MATERIAL FOR THIS TASK section start

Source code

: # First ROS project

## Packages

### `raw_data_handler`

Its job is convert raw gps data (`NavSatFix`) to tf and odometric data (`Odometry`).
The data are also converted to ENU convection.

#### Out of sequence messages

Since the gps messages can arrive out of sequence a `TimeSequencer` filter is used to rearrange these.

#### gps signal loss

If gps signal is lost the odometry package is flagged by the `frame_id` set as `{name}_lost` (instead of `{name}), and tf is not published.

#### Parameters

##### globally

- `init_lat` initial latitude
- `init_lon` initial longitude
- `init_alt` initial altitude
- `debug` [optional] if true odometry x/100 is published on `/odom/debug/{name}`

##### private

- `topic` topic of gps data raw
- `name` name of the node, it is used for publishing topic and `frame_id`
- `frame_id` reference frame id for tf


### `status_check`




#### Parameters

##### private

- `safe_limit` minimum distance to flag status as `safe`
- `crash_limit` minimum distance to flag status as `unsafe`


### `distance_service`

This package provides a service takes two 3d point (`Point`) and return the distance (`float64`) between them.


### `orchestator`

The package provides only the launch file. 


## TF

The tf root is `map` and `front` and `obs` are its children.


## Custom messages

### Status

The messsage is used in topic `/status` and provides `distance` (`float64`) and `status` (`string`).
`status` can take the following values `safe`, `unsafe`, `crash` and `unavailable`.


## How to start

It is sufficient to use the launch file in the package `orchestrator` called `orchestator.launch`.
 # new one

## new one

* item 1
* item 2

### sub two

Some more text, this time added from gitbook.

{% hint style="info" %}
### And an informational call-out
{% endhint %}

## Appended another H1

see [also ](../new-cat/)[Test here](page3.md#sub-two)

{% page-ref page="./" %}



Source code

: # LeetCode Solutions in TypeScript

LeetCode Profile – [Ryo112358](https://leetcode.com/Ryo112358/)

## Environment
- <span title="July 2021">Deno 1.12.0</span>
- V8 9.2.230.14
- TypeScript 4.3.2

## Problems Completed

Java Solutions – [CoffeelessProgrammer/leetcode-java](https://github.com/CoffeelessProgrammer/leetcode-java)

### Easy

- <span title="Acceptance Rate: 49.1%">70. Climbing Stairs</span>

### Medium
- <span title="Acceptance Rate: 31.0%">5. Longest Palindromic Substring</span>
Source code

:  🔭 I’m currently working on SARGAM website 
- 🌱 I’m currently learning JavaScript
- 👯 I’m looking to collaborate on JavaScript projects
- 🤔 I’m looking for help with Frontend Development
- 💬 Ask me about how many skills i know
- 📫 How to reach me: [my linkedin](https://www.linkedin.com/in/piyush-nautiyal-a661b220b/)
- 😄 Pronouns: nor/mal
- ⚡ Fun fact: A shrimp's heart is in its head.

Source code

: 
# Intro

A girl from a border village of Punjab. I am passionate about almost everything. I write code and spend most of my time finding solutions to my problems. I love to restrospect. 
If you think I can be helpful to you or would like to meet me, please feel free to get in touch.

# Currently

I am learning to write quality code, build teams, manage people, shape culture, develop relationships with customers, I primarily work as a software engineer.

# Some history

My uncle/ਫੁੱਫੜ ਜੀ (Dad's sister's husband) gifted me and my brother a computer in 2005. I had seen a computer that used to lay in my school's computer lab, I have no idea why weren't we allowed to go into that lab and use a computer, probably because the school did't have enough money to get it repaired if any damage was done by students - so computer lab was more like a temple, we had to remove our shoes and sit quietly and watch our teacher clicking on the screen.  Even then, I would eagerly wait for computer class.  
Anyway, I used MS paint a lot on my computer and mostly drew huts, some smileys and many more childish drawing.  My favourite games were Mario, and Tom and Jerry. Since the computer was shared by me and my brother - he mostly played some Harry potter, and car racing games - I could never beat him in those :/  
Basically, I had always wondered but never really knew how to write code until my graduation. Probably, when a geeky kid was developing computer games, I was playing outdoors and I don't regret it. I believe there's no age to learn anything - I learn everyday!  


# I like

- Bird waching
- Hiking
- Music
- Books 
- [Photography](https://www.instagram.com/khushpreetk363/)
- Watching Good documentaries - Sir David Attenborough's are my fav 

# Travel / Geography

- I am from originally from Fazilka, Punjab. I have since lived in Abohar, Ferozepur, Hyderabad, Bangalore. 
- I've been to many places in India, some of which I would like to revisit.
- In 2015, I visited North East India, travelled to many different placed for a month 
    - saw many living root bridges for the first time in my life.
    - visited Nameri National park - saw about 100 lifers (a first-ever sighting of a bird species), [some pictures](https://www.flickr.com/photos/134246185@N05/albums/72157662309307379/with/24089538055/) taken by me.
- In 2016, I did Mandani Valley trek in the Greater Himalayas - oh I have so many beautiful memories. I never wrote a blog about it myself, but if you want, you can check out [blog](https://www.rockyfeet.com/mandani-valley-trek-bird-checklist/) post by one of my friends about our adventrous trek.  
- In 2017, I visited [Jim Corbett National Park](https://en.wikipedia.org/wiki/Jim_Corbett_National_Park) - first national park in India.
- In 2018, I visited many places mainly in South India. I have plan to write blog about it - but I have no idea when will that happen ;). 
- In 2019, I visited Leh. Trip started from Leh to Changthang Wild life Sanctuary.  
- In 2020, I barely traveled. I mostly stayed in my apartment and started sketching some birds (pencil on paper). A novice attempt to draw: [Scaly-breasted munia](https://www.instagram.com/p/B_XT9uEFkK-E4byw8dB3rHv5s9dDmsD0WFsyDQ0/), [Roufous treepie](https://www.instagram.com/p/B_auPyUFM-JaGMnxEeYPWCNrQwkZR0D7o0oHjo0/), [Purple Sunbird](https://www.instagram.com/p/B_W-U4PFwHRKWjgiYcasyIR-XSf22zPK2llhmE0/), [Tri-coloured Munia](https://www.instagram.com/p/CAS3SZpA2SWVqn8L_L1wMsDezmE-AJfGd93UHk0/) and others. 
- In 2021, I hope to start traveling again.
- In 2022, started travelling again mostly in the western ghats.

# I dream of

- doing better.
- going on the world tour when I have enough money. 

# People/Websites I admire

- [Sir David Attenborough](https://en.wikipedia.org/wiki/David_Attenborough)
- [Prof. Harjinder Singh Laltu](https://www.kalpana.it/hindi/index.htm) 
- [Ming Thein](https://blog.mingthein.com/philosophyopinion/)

MATERIAL FOR THIS TASK section end
MATERIAL FOR THIS TASK section start

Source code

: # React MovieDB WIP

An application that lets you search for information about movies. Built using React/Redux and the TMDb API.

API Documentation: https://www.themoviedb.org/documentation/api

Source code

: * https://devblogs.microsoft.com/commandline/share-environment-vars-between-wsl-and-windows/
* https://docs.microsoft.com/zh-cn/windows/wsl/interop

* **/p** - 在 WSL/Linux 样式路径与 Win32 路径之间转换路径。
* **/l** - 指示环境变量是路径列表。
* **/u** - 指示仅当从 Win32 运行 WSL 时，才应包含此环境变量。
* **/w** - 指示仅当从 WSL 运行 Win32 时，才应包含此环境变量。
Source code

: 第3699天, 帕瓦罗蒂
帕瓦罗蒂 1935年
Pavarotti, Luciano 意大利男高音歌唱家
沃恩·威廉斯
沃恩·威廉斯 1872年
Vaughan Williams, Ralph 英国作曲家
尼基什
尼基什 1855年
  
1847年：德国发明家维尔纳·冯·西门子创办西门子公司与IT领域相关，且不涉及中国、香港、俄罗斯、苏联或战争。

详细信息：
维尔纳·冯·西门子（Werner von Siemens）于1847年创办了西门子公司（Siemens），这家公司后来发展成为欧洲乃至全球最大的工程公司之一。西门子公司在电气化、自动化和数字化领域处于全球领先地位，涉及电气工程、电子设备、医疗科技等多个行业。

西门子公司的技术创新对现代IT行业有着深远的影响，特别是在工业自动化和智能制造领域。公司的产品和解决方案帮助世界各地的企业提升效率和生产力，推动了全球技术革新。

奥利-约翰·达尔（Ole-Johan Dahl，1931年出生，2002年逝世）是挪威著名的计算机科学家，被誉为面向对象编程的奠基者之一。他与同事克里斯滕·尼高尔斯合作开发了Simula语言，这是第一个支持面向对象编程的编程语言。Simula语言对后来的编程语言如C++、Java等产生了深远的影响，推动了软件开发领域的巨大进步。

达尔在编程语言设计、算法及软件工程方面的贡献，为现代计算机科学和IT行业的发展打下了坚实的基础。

MATERIAL FOR THIS TASK section end

The lines holding the word "title" are the answer. Find them in the entries and copy them.

■ SOLUTION TO THIS TASK
- <span title="July 2021">Deno 1.12.0</span>
- <span title="Acceptance Rate: 49.1%">70. Climbing Stairs</span>
- <span title="Acceptance Rate: 31.0%">5. Longest Palindromic Substring</span>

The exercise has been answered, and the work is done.